We came into this earth world with an agreement to forget. Can you imagine how overwhelming it would be if we were to remember everything all at once?

There is also the process of forgetting as we move out of childhood. Over and over, experience after experience we forget a little more of our true nature.

Before adulthood, before peers and teachers and parents who were just doing things the only way they knew how to do (no blame here), before taking on the roles of wife and mother, before responsibility, obligations, guilt, shame, fears, traumas — all I knew how to be was ME. There was no cloaking myself.

Now I find myself at the age of 50, almost an empty-nester, rediscovering activities I used to engage in as a child. Activities, that at some point my adult-self decided were not important enough, that they were superfluous, silly, a waste of time. Yes, I did some of them alongside my kids when they were little but then it was to be a good parent. It wasn’t for me.

Who knew at 50 I’d be…

Brushing paint on paper with nothing in mind to paint.

Dancing without caring if others think I’m good or not.

Befriending the piano keys, relearning chords and beats.

Writing in my journal my innermost secrets, no key now needed.

All led by a deep desire, a nudge over and over from within, to just create…make art…no product to be graded or judged.

I’m remembering that I am a creative being. We all are creative beings. It’s the force that runs through each and every one of us, through all of life.

It was as if life pulled down the shades. It is of course all part of the process of living. We go to sleep. Then for some of us there is a sudden and jolting wake-up call. For others it is more subtle and over time.

You see we all are just remembering the parts of us that were lost in grown-up land.

This is the land where daydreaming was frowned upon. Where the end result was praised more than the process itself. Where left-brain activities such as math, research papers and spelling were emphasized much more than right brain activities such as art, pretend play, movement and creative writing.

Comments by peers, well-meaning teachers and parents, taken in by a sensitive child such as myself, did not help me from shutting down my artistic/creative self.

So now I am in a process of unraveling and undoing. I am ultimately remembering.

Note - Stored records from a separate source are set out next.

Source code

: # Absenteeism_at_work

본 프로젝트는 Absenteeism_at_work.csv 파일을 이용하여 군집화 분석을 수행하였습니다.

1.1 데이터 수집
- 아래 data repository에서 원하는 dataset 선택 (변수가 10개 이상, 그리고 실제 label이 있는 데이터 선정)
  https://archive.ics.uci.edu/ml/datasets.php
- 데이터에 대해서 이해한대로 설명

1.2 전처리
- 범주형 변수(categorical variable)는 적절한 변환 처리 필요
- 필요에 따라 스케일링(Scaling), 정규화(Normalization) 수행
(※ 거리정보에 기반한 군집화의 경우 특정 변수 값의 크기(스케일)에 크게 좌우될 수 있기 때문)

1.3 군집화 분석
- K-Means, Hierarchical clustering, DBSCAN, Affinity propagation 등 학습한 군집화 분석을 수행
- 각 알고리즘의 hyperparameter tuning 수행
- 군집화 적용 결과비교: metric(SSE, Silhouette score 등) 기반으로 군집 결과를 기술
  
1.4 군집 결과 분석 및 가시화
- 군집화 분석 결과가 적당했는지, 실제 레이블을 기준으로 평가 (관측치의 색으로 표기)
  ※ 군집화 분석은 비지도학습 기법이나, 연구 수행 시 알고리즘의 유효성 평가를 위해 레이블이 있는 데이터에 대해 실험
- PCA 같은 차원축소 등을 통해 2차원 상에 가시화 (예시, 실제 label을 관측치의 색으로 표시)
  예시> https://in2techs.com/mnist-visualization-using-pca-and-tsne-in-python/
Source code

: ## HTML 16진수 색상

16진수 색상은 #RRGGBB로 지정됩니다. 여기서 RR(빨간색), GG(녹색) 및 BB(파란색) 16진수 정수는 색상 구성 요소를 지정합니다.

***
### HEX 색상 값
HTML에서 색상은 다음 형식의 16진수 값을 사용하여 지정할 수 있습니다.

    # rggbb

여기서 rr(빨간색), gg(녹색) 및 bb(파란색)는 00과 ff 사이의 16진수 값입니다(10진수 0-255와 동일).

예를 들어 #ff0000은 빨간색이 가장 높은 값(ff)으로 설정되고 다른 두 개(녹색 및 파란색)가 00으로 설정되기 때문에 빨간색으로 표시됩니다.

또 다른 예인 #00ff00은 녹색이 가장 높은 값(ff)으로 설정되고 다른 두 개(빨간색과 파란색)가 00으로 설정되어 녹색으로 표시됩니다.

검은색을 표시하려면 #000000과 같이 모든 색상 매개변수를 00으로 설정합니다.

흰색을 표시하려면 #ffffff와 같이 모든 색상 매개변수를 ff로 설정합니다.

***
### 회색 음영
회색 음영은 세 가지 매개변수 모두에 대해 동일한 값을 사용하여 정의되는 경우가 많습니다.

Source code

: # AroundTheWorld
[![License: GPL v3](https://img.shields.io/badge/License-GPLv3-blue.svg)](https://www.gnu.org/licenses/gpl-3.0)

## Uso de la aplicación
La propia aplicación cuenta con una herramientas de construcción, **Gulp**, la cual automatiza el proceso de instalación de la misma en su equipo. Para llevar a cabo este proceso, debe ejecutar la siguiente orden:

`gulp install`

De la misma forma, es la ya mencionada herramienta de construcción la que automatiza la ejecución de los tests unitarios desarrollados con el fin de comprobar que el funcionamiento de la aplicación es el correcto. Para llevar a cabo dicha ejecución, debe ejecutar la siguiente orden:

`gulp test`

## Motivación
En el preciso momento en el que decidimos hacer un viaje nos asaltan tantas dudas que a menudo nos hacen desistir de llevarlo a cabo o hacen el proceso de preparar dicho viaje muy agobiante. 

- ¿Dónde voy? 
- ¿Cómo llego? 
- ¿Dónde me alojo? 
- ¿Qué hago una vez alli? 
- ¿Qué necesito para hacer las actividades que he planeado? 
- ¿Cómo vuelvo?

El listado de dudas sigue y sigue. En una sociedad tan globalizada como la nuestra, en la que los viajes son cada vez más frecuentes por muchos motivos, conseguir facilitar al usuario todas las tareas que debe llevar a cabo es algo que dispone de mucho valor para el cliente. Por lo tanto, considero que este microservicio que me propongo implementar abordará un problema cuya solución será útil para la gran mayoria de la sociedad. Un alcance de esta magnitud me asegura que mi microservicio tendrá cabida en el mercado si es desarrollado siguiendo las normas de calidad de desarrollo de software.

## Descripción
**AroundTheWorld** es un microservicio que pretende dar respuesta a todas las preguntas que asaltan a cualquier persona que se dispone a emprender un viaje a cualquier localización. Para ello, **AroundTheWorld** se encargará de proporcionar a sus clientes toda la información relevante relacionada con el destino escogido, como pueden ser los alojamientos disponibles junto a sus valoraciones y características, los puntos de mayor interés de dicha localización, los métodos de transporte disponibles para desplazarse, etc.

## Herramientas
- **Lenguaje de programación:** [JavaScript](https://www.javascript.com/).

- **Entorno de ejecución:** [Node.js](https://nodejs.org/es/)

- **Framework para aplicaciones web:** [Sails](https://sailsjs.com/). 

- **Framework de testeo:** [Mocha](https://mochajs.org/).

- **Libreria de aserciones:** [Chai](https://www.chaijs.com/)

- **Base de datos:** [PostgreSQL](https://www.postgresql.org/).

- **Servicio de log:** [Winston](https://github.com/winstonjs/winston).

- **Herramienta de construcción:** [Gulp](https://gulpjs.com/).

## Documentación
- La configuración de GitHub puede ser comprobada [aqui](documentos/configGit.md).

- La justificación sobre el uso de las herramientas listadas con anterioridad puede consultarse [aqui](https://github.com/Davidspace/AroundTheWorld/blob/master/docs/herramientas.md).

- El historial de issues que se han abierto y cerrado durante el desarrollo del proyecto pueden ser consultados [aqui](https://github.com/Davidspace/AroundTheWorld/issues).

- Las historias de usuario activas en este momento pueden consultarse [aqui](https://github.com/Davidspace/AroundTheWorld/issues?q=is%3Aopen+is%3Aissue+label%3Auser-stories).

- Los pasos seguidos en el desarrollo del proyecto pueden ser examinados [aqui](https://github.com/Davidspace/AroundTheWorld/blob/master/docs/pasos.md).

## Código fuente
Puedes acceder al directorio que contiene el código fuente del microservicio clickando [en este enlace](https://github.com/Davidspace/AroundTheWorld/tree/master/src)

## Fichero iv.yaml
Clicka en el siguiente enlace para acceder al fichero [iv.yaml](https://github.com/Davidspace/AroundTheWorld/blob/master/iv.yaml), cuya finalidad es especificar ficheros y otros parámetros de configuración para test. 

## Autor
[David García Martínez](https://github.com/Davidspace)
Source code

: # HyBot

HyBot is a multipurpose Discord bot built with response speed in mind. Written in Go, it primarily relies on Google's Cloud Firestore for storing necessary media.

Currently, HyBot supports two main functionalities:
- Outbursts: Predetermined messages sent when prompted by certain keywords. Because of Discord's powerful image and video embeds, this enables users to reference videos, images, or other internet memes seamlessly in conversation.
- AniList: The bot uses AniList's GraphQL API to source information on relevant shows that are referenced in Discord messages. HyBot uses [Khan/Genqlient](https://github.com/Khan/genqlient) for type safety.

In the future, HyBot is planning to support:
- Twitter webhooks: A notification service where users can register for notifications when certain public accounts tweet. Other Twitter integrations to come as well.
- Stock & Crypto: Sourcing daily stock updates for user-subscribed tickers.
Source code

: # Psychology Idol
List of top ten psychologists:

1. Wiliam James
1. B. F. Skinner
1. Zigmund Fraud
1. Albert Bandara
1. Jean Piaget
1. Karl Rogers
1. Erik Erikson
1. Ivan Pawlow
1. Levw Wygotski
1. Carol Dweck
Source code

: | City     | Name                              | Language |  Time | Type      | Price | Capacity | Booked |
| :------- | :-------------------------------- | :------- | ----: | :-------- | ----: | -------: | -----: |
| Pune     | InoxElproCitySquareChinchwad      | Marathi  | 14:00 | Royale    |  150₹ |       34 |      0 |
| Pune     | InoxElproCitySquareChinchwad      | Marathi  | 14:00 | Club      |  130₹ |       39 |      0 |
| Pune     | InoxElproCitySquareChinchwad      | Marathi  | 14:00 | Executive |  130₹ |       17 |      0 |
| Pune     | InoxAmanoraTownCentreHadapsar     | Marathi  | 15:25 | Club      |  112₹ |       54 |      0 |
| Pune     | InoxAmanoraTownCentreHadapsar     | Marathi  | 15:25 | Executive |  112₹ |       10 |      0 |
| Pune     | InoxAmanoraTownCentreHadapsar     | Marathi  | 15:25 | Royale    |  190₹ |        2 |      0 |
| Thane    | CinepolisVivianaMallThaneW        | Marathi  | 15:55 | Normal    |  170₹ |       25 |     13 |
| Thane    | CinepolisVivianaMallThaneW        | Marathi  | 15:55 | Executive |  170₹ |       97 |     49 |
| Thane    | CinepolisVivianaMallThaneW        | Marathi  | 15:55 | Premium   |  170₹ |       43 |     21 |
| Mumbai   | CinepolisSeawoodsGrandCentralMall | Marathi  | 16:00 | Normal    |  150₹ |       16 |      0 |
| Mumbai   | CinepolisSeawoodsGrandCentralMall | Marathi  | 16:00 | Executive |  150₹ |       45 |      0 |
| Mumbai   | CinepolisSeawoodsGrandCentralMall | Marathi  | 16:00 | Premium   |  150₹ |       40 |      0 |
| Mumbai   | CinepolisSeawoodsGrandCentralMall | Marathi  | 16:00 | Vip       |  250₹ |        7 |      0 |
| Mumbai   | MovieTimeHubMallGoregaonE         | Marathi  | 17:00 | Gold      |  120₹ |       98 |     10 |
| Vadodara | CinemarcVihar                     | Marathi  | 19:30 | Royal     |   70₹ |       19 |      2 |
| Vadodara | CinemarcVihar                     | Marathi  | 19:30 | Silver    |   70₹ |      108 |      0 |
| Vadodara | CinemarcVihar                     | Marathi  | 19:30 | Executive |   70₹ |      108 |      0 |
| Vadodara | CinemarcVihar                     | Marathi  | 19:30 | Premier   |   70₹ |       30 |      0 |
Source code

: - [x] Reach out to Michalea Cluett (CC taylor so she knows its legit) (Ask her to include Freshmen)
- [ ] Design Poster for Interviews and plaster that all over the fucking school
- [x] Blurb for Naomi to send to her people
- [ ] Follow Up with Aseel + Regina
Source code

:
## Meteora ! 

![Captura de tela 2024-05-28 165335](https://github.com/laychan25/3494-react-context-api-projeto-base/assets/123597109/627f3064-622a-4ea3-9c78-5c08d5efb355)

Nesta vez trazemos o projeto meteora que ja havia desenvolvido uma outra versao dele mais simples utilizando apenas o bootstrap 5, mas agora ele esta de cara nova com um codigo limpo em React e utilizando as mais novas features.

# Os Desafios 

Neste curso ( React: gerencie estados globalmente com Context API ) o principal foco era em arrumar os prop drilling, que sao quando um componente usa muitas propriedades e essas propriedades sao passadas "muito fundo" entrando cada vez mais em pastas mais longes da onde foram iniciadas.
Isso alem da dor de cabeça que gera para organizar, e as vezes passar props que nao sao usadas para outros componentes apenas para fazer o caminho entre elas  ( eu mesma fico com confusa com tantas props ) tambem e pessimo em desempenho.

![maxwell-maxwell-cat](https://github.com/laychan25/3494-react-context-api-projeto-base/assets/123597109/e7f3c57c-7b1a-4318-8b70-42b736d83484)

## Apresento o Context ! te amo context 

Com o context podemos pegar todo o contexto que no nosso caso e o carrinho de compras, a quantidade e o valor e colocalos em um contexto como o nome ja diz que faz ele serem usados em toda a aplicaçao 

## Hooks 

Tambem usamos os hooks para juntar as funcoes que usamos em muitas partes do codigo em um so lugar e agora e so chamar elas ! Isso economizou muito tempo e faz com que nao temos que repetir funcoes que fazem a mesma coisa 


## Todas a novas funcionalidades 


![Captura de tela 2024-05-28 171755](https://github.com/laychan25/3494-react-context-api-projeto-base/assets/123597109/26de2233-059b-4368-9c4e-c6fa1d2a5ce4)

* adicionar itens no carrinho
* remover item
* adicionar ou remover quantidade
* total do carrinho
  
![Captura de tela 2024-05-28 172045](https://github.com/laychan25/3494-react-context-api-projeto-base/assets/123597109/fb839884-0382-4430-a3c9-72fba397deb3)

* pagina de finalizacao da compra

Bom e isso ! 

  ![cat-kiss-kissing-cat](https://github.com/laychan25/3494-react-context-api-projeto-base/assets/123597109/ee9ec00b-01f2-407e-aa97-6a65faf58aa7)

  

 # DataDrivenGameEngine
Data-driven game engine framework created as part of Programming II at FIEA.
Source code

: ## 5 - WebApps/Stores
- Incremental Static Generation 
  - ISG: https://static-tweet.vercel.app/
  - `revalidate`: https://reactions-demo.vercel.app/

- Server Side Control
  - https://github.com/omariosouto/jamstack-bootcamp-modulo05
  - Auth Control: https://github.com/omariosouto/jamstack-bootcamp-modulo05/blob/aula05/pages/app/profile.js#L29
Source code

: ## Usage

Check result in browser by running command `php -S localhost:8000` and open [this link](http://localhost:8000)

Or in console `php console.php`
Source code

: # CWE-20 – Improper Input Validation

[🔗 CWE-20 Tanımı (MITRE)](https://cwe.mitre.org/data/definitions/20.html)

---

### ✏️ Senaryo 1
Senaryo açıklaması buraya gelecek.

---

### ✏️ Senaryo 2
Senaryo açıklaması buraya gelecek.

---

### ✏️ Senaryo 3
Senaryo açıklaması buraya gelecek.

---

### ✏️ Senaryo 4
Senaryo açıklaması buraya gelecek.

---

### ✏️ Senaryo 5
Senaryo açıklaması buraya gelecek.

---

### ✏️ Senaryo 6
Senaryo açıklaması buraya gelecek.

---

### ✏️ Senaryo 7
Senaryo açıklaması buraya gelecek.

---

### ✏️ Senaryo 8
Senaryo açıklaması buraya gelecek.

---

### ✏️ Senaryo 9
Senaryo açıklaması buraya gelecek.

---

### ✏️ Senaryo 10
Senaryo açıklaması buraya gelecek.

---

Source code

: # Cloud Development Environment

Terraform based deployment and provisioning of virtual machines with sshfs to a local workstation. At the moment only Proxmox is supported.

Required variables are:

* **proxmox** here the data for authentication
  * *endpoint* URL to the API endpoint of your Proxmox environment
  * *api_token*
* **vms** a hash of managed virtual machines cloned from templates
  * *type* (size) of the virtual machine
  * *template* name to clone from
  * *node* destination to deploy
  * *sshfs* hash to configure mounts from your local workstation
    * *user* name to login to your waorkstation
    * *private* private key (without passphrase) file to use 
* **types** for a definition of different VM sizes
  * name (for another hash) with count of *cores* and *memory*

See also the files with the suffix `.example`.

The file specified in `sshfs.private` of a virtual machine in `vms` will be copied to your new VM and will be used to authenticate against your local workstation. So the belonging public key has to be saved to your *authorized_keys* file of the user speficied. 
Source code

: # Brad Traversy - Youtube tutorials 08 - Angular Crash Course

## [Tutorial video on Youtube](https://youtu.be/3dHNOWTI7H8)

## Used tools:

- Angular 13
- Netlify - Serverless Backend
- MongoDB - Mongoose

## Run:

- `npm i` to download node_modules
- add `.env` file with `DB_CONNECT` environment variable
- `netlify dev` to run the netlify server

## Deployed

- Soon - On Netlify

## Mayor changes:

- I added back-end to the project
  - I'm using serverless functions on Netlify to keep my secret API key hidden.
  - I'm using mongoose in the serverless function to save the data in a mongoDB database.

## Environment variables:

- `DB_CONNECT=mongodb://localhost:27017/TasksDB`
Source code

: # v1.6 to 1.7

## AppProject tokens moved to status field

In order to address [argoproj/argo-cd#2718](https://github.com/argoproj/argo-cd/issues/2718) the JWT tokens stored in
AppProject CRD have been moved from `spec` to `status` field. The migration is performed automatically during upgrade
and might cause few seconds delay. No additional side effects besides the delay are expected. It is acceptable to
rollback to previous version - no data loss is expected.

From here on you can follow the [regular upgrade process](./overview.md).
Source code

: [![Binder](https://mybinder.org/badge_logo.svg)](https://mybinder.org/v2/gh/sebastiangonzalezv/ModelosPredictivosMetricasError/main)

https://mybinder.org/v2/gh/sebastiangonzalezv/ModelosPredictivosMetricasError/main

What are you being called to remember right now?

Your voice?

Your sexy side?

Your intuitive self?

Your power?

Your feisty side?

Your wildness?

Your wise self?

Your playful, fun-loving self?

Your rebellious self?

A practice I’ve been guided towards for this remembering journey is to return back to the activities that I enjoyed as a child before I decided that I was too grown up to engage in such nonsense. I’ve returned back to painting like a did as a Kindergartner and the piano, which as I became a busy teenager became a chore so I quit. I’ve returned back to meandering under the trees whose branches I loved to climb and play house under for hours, lost to time. I swing. I cartwheel. I twirl. I dance every chance I get. I make loud noises. I take long baths.

Some of these sound silly? To me these playful activities are a most important form of self-care, of self-love. They return me back to my essential nature. They open my creative flow. They make me remember what life is really all about…joy and love.

I’m finding remnants of myself that are deeply familiar but so covered in cobwebs, dust and grime caused by years of shame and not good enough thinking, that they have to be coaxed out gently and compassionately.

I find myself bowed in grief for losing these parts of me for so long.

I’m finding parts of me that I never knew were there — the part of me that can sit and daydream or listen to the same song over and over, lost in the melody and words.

As I bring paintbrush to a primary color of tempera paint (remember the smell?) I do feel silly at first. My inner critic is more than willing to stand behind me, judging my abstract images harshly. So I thank her and send her to the end of the room, telling her I’ve got it from here.

As I type words to the screen I’m aware of my shoulders tightening, my throat locking up and I remember once again how I used to write as a child, for the pure joy of it. I put aside the editor self and drop into my safe space, letting the words pour forth like an open faucet.

Step by step, risk after risk something in me unravels, comes undone. Piece by piece, word by word, stroke by stoke I am set free.

All I have to do is remember.

The Divine helps me. My angels guiding my fingers to the next word, my body to the beat.

I make a promise now to stop forgetting. The remembering is just too much fun. I desire to remember all of me.

It’s time to stop trying to become someone you are not.

Selfies and videos are not needed for this remembering…just a willingness to follow those nudges, explore and be open.

Reengaging in our lost loves of childhood is just one way to remember our true nature. There are many other paths.